(What the task requires)
Search the material for the string "number", then show every line where it turns up.
>>>>
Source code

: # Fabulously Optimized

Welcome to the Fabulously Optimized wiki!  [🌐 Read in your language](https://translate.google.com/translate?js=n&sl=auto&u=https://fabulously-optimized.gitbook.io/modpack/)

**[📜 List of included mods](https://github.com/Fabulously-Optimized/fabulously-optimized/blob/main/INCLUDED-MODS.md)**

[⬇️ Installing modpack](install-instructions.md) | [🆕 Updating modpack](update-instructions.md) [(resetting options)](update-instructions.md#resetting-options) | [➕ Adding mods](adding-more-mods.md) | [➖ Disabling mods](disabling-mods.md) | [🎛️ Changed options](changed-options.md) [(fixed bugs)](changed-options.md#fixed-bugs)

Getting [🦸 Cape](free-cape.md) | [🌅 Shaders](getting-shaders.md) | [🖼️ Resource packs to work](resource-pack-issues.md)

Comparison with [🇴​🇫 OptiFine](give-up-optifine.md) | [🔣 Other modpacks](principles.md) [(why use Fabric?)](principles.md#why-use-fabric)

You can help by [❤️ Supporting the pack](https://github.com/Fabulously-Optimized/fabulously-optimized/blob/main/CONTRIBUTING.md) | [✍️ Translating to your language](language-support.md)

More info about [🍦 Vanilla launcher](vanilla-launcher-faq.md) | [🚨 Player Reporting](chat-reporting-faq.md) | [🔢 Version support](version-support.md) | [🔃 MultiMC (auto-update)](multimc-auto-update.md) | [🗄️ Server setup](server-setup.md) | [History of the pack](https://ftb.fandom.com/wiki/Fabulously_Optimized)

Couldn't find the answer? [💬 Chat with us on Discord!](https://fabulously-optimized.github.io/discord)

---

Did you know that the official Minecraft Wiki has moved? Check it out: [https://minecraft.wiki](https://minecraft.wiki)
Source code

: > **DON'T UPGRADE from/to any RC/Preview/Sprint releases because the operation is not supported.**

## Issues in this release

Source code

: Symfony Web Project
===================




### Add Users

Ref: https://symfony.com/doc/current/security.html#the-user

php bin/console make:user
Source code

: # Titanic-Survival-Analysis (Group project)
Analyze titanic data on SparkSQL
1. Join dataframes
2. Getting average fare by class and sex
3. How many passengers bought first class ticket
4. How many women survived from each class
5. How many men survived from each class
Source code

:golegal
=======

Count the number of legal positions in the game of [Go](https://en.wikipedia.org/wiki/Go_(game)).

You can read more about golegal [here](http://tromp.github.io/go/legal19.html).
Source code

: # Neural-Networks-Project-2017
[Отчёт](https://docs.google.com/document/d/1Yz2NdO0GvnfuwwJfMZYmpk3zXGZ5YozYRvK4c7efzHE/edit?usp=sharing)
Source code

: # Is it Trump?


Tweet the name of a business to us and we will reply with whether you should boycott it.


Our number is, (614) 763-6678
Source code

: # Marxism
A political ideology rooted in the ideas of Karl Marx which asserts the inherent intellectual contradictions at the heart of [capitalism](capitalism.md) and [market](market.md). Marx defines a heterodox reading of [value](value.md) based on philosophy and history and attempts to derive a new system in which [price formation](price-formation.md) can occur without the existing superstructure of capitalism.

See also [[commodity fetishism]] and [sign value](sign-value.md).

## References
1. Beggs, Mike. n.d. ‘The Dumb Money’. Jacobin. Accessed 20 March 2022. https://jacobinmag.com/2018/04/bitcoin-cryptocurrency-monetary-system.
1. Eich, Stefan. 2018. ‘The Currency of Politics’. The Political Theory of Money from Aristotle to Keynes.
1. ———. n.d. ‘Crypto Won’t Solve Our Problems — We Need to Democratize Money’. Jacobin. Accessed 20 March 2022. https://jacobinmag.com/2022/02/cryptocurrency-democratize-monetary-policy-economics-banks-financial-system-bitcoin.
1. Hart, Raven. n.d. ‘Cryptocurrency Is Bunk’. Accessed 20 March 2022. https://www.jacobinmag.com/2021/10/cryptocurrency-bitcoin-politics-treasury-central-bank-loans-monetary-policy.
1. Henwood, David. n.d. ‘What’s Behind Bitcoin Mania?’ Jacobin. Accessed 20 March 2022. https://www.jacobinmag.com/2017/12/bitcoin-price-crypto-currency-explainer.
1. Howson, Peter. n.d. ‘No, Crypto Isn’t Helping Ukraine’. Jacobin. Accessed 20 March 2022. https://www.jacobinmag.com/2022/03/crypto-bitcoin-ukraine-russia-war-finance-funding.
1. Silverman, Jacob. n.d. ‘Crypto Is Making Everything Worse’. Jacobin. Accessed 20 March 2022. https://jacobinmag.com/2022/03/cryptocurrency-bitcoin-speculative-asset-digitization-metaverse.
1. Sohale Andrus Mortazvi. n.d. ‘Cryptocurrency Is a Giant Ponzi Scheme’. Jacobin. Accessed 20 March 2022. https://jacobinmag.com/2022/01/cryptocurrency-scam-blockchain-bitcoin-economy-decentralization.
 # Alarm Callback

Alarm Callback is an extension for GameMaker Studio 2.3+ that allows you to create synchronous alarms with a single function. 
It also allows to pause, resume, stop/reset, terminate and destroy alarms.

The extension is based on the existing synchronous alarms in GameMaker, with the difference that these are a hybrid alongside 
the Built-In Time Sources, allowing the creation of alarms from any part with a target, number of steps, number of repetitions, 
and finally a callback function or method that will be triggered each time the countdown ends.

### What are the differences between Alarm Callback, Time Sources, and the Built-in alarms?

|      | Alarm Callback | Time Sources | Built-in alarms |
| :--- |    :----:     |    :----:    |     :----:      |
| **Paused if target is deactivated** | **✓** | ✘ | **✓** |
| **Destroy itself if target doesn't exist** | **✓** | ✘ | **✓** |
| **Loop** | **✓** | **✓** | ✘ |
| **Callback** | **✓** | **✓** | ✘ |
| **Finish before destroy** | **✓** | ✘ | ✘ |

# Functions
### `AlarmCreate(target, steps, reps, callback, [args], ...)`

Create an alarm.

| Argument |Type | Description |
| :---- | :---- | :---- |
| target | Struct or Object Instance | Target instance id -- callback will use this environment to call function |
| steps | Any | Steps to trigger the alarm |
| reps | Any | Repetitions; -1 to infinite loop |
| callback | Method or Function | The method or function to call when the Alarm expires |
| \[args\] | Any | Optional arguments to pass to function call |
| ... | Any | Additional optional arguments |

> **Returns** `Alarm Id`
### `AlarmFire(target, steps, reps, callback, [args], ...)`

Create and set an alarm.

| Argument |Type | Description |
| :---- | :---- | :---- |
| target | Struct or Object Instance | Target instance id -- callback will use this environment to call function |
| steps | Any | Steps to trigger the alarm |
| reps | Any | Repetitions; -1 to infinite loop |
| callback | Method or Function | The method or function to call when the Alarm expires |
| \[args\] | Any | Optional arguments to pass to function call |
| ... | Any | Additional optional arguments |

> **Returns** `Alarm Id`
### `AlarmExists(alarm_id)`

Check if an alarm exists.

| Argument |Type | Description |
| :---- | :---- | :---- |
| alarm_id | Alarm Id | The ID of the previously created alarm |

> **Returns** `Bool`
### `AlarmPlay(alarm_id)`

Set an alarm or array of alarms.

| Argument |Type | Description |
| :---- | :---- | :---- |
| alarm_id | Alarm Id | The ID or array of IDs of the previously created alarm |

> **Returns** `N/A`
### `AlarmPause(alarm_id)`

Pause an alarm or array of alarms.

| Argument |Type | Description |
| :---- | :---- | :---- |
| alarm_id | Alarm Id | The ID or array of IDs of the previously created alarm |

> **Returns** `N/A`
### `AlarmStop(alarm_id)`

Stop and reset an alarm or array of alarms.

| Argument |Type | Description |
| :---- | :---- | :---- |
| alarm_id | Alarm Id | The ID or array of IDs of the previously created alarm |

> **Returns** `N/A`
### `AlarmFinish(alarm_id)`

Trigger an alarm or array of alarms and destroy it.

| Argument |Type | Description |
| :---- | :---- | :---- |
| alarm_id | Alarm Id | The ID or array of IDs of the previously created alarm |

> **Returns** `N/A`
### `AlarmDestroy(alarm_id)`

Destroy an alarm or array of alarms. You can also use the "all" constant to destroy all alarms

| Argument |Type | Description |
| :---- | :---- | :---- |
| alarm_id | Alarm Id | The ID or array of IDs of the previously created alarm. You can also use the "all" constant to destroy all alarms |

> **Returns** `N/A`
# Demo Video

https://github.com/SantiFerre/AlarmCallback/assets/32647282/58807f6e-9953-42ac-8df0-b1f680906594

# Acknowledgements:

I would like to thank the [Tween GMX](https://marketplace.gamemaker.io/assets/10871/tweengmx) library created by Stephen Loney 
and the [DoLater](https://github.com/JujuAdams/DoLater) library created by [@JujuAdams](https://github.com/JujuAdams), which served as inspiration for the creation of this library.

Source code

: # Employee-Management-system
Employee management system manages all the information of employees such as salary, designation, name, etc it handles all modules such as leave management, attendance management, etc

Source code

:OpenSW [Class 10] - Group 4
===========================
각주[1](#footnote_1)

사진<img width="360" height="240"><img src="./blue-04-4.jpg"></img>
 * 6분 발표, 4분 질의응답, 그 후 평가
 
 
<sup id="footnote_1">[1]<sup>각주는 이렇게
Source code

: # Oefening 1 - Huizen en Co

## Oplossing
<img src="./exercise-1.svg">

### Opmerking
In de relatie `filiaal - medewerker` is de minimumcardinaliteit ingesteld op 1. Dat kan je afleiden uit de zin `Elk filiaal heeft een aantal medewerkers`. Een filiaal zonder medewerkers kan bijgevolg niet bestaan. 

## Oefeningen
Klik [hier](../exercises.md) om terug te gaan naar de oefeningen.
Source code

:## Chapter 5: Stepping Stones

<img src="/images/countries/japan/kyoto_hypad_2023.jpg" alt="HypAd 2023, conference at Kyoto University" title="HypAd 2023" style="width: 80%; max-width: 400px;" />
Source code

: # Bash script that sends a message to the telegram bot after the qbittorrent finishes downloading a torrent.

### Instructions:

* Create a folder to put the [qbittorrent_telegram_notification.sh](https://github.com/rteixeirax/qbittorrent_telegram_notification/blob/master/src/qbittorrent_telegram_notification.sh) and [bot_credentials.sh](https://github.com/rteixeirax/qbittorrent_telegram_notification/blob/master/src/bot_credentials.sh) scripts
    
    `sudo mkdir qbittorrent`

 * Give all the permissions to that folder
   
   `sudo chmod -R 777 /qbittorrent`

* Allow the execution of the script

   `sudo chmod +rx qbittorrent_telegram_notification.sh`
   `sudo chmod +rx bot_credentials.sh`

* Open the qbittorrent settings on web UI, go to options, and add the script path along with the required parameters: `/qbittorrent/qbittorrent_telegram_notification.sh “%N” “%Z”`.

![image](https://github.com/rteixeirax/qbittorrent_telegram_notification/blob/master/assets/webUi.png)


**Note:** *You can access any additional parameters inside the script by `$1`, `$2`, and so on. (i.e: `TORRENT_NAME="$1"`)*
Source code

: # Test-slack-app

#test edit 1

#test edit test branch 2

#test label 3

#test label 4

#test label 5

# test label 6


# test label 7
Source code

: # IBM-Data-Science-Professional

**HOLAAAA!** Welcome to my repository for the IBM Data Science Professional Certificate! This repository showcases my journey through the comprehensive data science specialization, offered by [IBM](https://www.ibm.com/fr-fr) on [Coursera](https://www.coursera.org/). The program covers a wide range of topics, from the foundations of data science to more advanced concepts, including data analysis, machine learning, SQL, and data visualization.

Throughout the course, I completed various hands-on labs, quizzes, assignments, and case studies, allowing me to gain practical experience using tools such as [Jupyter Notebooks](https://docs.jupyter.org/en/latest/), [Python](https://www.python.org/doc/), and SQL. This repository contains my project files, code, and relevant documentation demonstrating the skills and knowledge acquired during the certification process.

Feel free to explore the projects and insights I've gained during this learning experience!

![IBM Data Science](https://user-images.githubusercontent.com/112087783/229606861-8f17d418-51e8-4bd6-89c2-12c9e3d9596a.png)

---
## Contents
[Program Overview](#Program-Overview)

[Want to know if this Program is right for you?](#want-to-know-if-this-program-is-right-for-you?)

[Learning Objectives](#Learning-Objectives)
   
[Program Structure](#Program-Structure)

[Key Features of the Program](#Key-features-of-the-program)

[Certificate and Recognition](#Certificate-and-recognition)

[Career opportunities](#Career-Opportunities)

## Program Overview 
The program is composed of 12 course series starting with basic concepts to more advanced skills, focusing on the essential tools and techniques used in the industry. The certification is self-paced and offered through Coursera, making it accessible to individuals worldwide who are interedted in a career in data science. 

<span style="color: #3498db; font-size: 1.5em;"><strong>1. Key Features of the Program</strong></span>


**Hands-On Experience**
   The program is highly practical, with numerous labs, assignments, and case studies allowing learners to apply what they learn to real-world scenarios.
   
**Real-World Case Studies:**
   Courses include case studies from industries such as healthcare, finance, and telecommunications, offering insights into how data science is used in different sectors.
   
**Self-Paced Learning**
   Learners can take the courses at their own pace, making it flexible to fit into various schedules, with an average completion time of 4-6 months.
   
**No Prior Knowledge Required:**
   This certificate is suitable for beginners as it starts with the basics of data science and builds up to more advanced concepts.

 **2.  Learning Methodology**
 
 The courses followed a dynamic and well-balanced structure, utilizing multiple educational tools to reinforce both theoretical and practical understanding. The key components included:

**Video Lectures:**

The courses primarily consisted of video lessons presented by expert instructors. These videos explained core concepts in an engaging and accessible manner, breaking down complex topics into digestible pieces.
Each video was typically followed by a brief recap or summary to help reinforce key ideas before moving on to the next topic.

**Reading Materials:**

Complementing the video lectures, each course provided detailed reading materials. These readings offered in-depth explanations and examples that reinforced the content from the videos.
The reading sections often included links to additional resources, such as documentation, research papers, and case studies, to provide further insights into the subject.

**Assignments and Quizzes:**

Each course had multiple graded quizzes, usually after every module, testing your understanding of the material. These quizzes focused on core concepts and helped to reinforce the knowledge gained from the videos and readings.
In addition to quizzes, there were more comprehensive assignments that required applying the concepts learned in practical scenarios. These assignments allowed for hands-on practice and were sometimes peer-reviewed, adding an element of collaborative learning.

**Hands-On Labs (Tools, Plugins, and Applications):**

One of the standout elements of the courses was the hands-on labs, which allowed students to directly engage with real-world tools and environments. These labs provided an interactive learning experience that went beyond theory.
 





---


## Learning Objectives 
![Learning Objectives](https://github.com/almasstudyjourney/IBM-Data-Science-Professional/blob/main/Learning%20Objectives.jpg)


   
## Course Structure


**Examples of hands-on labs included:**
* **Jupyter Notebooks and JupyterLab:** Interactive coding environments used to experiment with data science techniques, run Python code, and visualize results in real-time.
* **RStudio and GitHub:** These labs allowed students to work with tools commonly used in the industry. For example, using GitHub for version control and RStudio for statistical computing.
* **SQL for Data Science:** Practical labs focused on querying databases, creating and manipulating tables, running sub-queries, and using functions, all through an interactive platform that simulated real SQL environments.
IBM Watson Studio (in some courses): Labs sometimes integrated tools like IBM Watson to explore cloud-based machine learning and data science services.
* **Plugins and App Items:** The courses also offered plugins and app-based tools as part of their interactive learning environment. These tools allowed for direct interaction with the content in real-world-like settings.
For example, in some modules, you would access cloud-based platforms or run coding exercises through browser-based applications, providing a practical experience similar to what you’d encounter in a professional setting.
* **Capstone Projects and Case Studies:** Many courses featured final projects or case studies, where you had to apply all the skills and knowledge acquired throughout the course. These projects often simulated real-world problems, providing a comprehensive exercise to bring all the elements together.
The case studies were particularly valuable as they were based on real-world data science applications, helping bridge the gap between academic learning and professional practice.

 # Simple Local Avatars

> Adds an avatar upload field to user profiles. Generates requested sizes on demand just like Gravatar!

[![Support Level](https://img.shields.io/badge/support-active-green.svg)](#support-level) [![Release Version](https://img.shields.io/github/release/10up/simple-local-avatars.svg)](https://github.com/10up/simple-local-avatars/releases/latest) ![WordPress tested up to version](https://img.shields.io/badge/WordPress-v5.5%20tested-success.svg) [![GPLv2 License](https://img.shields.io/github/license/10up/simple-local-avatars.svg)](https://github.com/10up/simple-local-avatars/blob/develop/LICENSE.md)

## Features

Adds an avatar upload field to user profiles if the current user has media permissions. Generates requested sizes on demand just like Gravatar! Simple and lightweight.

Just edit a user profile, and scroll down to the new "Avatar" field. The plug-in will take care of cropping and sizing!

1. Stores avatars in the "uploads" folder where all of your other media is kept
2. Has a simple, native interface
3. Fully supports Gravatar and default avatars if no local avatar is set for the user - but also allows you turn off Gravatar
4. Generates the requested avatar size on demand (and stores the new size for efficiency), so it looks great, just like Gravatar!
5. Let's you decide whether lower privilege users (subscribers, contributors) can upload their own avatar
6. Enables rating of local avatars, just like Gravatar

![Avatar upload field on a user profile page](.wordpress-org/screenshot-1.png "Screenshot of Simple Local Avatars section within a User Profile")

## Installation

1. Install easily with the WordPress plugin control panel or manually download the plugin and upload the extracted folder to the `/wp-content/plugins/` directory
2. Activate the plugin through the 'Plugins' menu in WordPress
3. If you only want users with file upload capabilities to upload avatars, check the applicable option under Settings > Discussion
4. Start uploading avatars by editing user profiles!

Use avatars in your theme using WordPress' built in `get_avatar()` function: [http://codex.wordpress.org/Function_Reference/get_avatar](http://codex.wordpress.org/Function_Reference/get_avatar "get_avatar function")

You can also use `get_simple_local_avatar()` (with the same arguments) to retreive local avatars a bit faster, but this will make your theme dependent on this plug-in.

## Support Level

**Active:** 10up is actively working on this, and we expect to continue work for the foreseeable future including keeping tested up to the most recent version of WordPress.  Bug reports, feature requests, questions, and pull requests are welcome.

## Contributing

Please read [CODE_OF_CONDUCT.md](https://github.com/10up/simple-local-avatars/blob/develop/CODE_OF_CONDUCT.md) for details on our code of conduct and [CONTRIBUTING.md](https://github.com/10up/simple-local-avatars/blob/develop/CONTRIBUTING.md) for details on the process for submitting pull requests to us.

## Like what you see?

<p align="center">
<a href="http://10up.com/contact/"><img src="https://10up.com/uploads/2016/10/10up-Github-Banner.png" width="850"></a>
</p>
<<<<
(Final answer)
Count the number of legal positions in the game of [Go](https://en.wikipedia.org/wiki/Go_(game)).
Our number is, (614) 763-6678
the Built-In Time Sources, allowing the creation of alarms from any part with a target, number of steps, number of repetitions, 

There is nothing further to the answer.